» WORK TO COMPLETE:
For the word "self", state how many lines of the records include it, with no other text.

» LISTED RECORDS:
★ ★ ★
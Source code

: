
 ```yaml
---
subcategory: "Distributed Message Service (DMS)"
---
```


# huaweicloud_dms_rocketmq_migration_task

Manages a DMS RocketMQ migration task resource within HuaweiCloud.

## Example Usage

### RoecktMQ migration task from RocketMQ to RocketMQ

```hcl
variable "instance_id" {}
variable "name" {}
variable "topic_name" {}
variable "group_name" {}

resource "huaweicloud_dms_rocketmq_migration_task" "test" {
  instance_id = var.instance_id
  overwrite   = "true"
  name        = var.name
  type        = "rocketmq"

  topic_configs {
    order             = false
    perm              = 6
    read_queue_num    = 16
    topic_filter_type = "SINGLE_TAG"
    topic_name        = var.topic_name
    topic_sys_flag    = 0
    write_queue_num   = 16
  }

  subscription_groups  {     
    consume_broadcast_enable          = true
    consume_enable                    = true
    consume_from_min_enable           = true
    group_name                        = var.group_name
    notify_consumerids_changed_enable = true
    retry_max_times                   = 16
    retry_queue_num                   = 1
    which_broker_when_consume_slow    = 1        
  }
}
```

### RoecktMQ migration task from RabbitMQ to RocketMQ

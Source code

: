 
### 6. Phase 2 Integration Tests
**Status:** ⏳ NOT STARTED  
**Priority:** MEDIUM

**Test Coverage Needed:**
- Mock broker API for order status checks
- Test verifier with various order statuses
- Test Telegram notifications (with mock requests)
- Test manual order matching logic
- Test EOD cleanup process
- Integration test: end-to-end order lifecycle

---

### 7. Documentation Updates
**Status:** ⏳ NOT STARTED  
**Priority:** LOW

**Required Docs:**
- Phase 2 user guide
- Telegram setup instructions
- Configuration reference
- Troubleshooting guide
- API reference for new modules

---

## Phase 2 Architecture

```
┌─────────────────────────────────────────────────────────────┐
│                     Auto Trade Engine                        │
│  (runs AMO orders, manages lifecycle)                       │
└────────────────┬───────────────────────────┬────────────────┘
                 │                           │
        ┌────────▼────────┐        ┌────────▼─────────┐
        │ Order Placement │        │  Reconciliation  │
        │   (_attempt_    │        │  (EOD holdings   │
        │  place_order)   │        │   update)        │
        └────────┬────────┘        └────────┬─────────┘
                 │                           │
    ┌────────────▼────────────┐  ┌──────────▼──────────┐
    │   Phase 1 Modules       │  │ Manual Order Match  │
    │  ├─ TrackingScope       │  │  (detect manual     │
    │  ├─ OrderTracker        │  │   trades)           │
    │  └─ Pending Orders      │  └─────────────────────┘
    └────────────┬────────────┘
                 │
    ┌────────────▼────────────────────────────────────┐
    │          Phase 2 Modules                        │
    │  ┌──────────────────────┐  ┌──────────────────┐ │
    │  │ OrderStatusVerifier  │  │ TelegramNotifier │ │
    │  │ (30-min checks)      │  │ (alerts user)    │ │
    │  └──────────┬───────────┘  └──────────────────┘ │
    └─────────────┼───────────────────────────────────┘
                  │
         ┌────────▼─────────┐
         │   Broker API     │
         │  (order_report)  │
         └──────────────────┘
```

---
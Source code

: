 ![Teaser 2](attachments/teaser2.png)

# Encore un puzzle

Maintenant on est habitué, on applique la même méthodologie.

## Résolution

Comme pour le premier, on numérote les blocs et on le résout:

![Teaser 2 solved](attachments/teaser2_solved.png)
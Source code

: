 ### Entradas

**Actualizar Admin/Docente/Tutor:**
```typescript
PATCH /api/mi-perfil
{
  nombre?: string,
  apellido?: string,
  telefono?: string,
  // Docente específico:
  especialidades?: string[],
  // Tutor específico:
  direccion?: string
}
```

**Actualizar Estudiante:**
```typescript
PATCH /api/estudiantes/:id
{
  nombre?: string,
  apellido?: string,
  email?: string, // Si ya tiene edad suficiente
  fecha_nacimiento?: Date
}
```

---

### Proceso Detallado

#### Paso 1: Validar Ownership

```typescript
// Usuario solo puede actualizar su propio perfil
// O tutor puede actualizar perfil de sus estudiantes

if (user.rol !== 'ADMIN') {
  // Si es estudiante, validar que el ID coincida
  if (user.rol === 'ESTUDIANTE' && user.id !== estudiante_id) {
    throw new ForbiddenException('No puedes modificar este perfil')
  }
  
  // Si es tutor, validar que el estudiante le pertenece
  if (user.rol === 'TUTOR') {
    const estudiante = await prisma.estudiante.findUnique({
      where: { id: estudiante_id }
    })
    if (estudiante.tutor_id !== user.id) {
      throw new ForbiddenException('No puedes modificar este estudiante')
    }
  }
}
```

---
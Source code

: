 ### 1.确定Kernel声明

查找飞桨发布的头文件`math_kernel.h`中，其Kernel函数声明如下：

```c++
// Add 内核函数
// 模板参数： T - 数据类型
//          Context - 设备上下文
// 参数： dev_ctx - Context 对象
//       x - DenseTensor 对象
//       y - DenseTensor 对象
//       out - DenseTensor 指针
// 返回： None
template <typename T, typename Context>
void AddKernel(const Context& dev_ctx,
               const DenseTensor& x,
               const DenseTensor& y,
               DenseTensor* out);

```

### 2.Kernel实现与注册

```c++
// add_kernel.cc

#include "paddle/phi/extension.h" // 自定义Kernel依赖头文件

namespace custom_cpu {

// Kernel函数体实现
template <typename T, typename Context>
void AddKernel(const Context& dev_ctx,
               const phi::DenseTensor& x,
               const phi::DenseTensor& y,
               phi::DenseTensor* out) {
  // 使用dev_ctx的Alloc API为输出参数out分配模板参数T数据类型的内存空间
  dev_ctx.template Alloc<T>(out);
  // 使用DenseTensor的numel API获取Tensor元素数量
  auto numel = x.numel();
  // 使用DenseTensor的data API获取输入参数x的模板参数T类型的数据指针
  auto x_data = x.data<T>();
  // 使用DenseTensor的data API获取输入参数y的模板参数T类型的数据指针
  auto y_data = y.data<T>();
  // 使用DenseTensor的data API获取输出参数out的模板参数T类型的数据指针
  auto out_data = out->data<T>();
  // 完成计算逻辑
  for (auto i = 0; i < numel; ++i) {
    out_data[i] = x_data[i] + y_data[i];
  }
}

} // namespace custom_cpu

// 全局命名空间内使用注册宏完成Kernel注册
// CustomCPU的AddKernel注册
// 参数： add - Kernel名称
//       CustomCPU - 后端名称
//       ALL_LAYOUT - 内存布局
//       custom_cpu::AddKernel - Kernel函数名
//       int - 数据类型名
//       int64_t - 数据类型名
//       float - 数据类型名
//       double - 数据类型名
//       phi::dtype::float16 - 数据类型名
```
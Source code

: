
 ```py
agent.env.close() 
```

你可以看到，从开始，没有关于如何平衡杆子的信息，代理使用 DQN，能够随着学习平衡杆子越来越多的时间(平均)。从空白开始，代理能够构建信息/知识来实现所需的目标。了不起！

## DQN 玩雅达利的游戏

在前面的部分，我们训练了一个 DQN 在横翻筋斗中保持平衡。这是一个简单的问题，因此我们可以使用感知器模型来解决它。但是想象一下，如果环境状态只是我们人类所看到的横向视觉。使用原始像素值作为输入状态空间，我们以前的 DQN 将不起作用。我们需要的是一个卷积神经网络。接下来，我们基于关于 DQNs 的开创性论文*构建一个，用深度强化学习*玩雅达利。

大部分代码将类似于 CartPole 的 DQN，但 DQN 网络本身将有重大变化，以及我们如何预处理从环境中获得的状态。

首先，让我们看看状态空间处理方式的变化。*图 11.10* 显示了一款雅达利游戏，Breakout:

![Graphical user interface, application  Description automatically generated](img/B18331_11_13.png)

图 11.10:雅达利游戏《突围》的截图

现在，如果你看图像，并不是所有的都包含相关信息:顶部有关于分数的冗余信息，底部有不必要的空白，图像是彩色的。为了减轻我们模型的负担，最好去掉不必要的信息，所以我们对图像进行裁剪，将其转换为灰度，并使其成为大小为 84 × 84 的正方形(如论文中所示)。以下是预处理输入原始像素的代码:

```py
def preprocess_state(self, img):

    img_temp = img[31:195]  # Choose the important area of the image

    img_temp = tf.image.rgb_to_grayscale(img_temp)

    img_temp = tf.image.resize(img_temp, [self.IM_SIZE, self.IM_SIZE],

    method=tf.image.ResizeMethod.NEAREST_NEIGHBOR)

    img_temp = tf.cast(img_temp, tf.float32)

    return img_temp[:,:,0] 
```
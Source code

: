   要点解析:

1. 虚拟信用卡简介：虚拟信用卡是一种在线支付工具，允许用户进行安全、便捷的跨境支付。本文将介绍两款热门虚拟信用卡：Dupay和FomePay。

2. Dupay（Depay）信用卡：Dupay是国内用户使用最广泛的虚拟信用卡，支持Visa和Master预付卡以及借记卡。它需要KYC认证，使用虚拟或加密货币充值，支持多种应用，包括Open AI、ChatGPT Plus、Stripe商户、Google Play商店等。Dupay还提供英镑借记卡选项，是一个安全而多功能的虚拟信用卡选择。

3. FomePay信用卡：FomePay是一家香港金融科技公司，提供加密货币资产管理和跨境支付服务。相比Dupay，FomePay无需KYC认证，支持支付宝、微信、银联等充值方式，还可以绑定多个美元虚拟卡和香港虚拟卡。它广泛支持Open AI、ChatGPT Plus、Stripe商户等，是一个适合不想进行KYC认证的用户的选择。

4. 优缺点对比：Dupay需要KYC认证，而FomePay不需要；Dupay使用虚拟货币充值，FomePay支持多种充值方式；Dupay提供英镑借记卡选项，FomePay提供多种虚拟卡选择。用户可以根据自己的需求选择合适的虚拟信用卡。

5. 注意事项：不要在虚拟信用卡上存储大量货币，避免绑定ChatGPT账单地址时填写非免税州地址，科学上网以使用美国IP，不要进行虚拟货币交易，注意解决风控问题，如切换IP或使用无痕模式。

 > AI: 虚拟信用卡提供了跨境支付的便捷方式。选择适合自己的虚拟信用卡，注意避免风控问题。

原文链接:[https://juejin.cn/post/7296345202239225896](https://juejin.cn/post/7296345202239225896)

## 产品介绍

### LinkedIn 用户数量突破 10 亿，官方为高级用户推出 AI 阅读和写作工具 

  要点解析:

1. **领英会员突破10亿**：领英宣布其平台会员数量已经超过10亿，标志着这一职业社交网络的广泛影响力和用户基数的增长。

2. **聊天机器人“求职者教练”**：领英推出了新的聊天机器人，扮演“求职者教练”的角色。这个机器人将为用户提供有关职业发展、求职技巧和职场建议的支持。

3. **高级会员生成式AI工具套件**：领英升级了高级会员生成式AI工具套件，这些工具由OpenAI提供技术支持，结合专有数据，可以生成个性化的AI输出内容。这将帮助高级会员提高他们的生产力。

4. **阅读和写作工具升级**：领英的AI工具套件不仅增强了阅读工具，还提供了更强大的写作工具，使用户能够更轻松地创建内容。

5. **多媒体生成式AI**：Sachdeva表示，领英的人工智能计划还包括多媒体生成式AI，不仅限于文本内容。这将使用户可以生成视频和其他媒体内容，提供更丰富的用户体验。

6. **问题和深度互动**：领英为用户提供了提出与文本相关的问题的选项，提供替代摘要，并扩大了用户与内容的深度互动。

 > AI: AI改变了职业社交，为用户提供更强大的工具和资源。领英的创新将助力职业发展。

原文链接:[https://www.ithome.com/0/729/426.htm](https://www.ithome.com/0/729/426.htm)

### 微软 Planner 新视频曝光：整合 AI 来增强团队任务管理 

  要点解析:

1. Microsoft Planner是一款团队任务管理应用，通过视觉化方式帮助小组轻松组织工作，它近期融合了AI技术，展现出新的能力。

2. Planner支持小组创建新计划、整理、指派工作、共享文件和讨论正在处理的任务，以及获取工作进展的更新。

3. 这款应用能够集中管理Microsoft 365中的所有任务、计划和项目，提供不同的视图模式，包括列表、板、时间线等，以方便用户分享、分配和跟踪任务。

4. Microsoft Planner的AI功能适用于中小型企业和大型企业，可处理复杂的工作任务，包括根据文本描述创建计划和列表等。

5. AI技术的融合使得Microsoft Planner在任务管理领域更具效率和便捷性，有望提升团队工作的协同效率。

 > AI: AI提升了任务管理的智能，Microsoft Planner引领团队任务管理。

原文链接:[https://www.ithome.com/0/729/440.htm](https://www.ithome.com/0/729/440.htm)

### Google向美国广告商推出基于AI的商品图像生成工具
★ ★ ★
» ANSWER TO THIS EXERCISE:
2